#### Description of the task
Each line of the data below from the one holding "and allowing queries." to the one holding "In this section", inclusive, is to be reproduced exactly; no other line belongs in the answer.

#### Dataset records

********

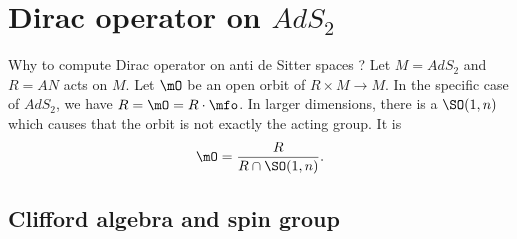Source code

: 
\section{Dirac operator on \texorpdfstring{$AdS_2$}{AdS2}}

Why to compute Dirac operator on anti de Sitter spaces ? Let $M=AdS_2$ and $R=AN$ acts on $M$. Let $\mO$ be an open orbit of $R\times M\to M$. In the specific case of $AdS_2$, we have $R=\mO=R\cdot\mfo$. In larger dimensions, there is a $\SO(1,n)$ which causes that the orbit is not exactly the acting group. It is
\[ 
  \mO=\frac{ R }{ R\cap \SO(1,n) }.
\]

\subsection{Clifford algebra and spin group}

********

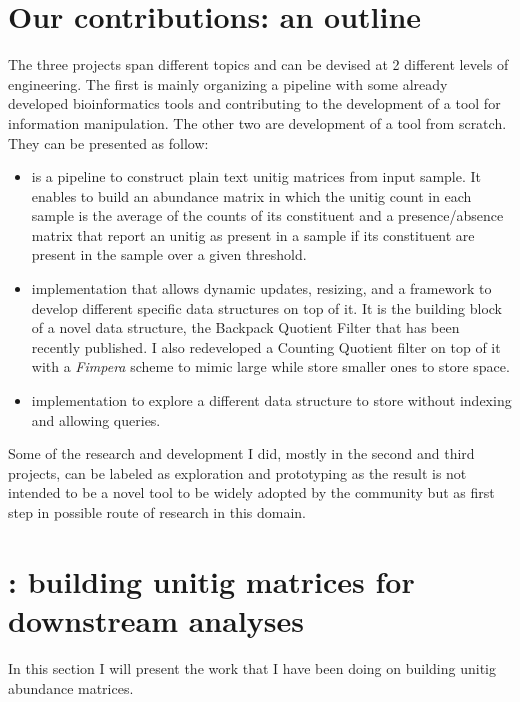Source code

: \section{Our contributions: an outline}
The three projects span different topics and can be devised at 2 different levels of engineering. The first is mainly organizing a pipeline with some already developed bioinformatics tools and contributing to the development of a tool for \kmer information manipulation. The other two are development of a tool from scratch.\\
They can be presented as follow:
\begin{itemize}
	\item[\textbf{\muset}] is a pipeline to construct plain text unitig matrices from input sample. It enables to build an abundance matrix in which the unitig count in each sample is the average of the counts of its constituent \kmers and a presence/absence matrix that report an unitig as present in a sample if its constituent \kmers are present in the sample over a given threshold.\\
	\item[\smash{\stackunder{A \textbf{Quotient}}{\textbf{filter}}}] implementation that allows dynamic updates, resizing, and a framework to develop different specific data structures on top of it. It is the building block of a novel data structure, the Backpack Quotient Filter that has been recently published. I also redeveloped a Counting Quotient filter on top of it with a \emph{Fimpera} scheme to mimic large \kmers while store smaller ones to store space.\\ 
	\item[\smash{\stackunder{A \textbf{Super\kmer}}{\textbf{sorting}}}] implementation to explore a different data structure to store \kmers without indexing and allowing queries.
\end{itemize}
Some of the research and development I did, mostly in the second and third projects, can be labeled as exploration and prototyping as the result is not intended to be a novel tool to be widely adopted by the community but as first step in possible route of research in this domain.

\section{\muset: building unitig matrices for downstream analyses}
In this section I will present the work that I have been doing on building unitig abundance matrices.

********

#### Result below
	\item[\smash{\stackunder{A \textbf{Super\kmer}}{\textbf{sorting}}}] implementation to explore a different data structure to store \kmers without indexing and allowing queries.
\end{itemize}
Some of the research and development I did, mostly in the second and third projects, can be labeled as exploration and prototyping as the result is not intended to be a novel tool to be widely adopted by the community but as first step in possible route of research in this domain.

\section{\muset: building unitig matrices for downstream analyses}
In this section I will present the work that I have been doing on building unitig abundance matrices.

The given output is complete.